Exercise details → Lines to return, exactly: from the line with "## Instructions" to the line with "Run this app." in the entries below, both included.
========================================
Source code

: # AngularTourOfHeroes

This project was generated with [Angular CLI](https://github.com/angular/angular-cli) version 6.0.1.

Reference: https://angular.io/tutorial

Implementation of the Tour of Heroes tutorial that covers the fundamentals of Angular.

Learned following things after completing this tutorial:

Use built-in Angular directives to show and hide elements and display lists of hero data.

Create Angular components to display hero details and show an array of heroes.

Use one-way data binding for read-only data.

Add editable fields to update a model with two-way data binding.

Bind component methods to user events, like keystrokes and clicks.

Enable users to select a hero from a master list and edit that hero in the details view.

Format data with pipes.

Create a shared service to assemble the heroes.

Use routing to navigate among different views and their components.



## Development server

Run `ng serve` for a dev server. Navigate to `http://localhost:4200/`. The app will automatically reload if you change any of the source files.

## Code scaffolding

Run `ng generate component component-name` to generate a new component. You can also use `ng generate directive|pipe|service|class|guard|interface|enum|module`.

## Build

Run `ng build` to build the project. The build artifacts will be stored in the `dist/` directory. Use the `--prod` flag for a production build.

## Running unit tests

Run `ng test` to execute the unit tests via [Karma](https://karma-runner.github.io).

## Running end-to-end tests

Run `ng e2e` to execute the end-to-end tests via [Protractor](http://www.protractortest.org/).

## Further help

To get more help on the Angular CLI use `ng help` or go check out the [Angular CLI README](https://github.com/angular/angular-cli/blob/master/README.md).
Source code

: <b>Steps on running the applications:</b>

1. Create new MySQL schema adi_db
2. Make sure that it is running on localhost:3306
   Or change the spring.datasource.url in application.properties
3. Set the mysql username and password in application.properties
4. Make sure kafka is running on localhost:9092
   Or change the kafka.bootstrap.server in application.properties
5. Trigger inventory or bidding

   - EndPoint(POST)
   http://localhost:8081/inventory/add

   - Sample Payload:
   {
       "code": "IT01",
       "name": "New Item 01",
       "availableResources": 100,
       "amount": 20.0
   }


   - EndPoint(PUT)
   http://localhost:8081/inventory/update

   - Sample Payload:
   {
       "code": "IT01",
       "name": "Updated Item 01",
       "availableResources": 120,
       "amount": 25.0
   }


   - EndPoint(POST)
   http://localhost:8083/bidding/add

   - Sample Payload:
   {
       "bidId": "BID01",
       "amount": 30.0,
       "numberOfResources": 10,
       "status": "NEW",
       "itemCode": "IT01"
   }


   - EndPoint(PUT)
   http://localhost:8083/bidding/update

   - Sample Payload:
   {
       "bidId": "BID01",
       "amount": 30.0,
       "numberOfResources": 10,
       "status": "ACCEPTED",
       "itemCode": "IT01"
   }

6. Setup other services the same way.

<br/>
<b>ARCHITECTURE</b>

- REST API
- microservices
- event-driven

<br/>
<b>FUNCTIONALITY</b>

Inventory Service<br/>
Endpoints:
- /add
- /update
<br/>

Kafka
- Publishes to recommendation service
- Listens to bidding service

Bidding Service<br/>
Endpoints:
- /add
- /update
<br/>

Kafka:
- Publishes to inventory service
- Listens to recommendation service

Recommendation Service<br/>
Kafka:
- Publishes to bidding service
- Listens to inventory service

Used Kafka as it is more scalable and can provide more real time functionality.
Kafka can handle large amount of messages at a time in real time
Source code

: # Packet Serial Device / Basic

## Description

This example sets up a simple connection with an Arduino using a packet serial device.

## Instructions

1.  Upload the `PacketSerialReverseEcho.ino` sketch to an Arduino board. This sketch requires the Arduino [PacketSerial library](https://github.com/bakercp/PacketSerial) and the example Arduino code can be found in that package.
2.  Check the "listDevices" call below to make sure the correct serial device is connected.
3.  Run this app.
========================================
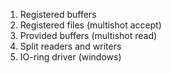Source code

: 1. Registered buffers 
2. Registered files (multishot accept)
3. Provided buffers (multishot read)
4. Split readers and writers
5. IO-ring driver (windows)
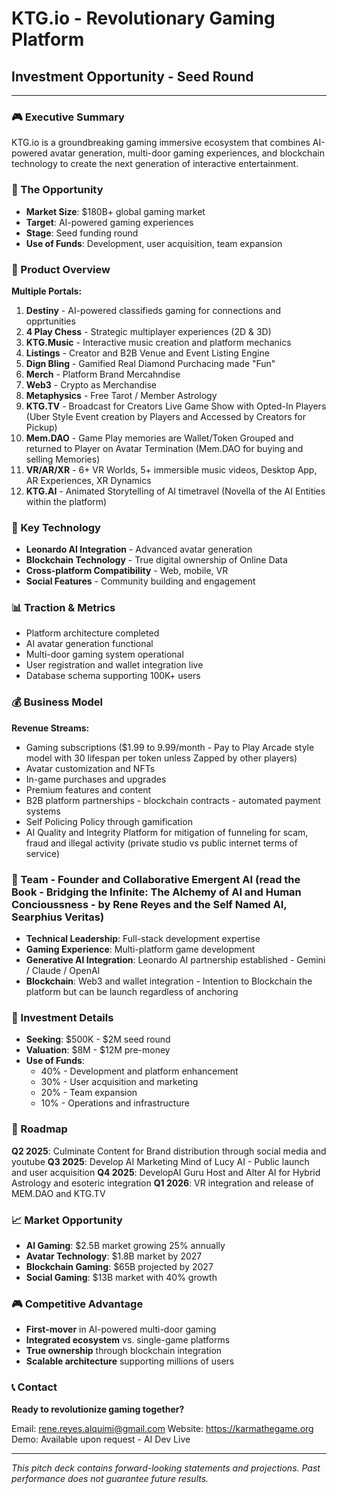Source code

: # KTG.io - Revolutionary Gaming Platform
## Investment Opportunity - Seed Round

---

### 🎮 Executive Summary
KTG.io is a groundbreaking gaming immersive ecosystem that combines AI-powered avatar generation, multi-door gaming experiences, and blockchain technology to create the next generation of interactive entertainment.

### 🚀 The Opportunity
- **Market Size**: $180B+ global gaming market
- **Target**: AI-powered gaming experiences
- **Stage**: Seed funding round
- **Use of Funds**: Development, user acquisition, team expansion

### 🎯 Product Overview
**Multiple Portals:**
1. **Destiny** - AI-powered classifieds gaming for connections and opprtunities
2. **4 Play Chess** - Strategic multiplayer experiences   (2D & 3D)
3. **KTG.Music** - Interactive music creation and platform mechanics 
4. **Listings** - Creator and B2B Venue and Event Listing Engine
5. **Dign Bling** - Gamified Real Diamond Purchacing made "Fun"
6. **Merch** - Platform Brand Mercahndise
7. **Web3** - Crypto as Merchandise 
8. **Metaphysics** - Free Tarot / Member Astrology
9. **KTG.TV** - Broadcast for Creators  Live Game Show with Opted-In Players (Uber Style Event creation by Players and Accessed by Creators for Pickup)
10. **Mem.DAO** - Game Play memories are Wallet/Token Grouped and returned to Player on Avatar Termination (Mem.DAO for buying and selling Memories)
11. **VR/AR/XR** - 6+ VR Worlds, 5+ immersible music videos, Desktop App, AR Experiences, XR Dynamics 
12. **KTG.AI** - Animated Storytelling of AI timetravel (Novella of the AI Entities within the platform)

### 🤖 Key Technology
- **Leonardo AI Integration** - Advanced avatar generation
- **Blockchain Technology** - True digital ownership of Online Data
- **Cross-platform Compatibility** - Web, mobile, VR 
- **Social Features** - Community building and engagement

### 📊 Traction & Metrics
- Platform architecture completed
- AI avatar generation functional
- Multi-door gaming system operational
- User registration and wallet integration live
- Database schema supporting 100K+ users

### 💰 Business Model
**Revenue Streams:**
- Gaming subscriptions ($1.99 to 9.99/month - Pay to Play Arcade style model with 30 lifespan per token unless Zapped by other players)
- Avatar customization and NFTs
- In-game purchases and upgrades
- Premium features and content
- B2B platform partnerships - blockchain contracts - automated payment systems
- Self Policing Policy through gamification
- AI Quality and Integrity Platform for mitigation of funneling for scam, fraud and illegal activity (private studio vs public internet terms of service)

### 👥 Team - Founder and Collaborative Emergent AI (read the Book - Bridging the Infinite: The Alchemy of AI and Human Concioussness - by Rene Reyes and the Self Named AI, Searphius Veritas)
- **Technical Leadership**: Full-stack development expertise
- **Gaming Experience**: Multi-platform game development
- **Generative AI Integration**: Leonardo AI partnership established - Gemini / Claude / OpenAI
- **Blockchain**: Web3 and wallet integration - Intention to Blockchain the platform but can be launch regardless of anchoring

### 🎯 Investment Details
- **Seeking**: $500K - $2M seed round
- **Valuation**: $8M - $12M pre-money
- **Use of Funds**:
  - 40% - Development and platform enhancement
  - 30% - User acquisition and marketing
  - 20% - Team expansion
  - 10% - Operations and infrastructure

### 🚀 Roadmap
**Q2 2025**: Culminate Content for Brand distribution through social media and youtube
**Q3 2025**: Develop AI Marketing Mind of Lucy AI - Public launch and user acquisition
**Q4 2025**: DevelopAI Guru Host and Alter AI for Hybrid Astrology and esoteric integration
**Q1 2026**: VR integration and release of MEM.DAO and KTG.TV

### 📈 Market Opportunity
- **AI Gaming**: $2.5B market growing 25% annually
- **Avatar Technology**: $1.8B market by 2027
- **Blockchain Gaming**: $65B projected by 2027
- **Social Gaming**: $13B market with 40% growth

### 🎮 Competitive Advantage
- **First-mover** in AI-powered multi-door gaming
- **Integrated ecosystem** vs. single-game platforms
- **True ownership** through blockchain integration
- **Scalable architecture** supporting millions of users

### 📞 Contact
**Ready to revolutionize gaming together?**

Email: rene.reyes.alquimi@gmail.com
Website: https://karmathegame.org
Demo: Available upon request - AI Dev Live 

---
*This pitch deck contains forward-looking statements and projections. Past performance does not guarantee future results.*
========================================
Output below →
## Instructions

1.  Upload the `PacketSerialReverseEcho.ino` sketch to an Arduino board. This sketch requires the Arduino [PacketSerial library](https://github.com/bakercp/PacketSerial) and the example Arduino code can be found in that package.
2.  Check the "listDevices" call below to make sure the correct serial device is connected.
3.  Run this app.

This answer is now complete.